- Awarded for: Creative work in advertising, marketing communications, public relations, media and entertainment
- Venue: Radisson Blu Ikeja
- Country: Pan-African
- Presented by: CHINI Africa
- Status: Active
- Established: 2018
- Website: www.pitcherfestival.com

= Pitcher Awards =

Pan-African advertising and marketing communications awards

The Pitcher Awards is an event of the Pitcher Festival of Creativity or the Pitcher Festival, which recognizes creative work in advertising, marketing, communications, public relations, media and entertainment across Africa.

The Pitcher Awards were established in 2018 as part of Creativity Week, a pre-Cannes Lions International Festival of Creativity first held at the Muson Centre in Lagos.

The 2020 Pitcher Awards took place virtually due to the COVID-19 pandemic. Entries were received from Cape Verde, Ghana, Kenya, Nigeria, Senegal, South Africa,Tanzania and Uganda. The Pitcher Awards remained a virtual event in 2022.

While the 2024 Pitcher Awards were held virtually on May 18, 2024, the Pitcher Festival later held a winners reception on August 9th, 2024 in Ikeja. The awards were expanded to accept entries from the broader African Diaspora, which was noted as being in line with the African Union’s earlier declaration of the African Diaspora as the 6th region of Africa. The Pitcher Festival also hosted the student winners from its Future Creative Leaders Academy, which was facilitated through a first-time cultural fusion project. The project was a partnership between university students in Nigeria and Romania.

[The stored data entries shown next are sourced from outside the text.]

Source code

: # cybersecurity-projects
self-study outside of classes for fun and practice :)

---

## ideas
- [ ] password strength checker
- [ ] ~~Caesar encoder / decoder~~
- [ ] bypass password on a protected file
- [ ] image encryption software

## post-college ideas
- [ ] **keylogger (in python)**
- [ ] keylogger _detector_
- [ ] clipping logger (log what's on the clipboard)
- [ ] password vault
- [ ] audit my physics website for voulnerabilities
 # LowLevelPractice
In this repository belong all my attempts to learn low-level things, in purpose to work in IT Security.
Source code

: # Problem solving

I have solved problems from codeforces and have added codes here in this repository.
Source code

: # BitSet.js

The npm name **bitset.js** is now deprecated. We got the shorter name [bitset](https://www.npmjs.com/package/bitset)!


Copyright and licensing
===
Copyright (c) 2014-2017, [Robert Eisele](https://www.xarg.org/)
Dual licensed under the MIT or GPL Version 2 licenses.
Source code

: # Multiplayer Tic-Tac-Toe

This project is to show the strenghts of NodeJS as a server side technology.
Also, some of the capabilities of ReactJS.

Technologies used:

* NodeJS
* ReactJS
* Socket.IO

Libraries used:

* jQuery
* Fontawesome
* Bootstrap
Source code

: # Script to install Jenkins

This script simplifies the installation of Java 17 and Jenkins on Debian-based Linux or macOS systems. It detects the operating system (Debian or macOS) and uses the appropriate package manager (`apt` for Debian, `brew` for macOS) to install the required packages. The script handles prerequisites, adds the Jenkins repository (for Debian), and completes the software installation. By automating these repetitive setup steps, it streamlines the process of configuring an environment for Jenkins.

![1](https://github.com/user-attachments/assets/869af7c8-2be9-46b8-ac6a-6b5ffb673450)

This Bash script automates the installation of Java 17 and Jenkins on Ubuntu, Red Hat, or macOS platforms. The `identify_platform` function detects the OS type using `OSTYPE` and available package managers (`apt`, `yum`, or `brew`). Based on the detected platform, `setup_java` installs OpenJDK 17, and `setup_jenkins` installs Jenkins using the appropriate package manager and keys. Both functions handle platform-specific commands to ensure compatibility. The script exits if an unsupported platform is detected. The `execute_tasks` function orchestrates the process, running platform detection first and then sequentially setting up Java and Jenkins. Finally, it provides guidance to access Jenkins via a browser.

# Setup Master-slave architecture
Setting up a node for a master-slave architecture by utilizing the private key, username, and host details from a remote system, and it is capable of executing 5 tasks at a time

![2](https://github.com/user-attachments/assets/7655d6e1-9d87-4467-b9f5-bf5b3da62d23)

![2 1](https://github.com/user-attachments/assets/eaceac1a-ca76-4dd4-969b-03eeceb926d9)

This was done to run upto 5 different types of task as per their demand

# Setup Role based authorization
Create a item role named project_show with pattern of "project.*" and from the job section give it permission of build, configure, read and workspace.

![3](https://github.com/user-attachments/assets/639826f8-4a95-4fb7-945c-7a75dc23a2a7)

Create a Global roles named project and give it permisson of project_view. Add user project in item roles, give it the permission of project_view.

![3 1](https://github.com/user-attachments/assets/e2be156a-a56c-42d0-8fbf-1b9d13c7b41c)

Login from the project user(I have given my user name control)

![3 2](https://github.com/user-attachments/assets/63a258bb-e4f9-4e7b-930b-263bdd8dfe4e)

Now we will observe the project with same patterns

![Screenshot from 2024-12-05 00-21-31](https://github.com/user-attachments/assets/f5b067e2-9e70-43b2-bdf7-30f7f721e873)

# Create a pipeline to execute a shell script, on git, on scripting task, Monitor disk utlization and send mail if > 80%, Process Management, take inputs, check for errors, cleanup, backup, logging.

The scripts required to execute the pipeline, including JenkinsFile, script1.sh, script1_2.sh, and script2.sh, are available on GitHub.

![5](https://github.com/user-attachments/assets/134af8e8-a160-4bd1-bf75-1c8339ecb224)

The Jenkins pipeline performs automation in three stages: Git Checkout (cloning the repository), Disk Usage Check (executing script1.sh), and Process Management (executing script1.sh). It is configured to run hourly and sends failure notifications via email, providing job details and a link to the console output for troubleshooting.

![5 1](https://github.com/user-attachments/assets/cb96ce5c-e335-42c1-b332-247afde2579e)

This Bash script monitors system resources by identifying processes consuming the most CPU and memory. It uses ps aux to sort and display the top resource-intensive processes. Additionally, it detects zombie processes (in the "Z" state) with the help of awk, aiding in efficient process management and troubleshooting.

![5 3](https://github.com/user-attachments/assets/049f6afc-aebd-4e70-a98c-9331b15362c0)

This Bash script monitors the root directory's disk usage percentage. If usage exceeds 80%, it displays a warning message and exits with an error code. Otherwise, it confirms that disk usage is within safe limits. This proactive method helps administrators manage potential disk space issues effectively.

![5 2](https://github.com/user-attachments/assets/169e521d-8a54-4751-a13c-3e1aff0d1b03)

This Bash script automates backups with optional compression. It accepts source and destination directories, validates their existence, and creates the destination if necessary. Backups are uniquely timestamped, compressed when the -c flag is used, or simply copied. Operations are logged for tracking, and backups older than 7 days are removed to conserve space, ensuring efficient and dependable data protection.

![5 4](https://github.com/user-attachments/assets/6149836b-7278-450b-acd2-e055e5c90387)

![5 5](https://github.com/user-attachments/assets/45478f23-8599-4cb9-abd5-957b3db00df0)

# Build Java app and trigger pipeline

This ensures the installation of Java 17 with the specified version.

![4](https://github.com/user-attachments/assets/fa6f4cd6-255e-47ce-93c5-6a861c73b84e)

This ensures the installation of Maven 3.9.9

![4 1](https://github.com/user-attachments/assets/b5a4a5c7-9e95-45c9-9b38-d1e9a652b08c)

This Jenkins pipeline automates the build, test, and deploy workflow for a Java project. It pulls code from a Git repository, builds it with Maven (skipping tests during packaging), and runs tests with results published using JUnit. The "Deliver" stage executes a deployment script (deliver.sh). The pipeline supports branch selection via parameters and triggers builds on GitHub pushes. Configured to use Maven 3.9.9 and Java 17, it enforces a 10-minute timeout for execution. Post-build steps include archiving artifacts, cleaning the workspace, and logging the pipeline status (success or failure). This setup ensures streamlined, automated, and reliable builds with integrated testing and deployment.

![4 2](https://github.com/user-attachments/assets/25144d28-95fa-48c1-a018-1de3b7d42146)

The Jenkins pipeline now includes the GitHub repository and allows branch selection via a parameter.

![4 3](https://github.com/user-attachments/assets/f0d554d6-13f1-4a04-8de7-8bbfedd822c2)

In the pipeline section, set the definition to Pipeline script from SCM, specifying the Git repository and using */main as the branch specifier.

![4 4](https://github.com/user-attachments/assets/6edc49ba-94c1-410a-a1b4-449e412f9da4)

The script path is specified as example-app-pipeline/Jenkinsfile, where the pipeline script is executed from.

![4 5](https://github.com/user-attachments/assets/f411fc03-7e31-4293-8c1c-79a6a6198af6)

The following year, the Pitcher Festival took place from May 15, 2025 - May 17, 2025 in Lagos. The 2025 edition of the festival introduced the Pitcher Special Awards, which recognized winners in the categories of Media Agency of the Year, Advertising Agency of the Year, Media Network of the Year, Advertising Agency Network of the Year, Independent Network of the Year, Marketing Company of the Year, and Brand of the Year.

The Pitcher Awards are judged by juries of advertising, marketing, media and creative communication professionals. Award categories have increased across editions. The categories of the 2020 edition were Channel, Good, Heritage and Innovation. The 2022 edition categories were Channel, Craft, Digital, Entertainment, Good and Heritage. The categories for the 2024 edition consisted of 8 main categories and 40 subcategories.

Past winners of the Pitcher Awards have included Airtel, Dentsu, Indomie, McCann, and others.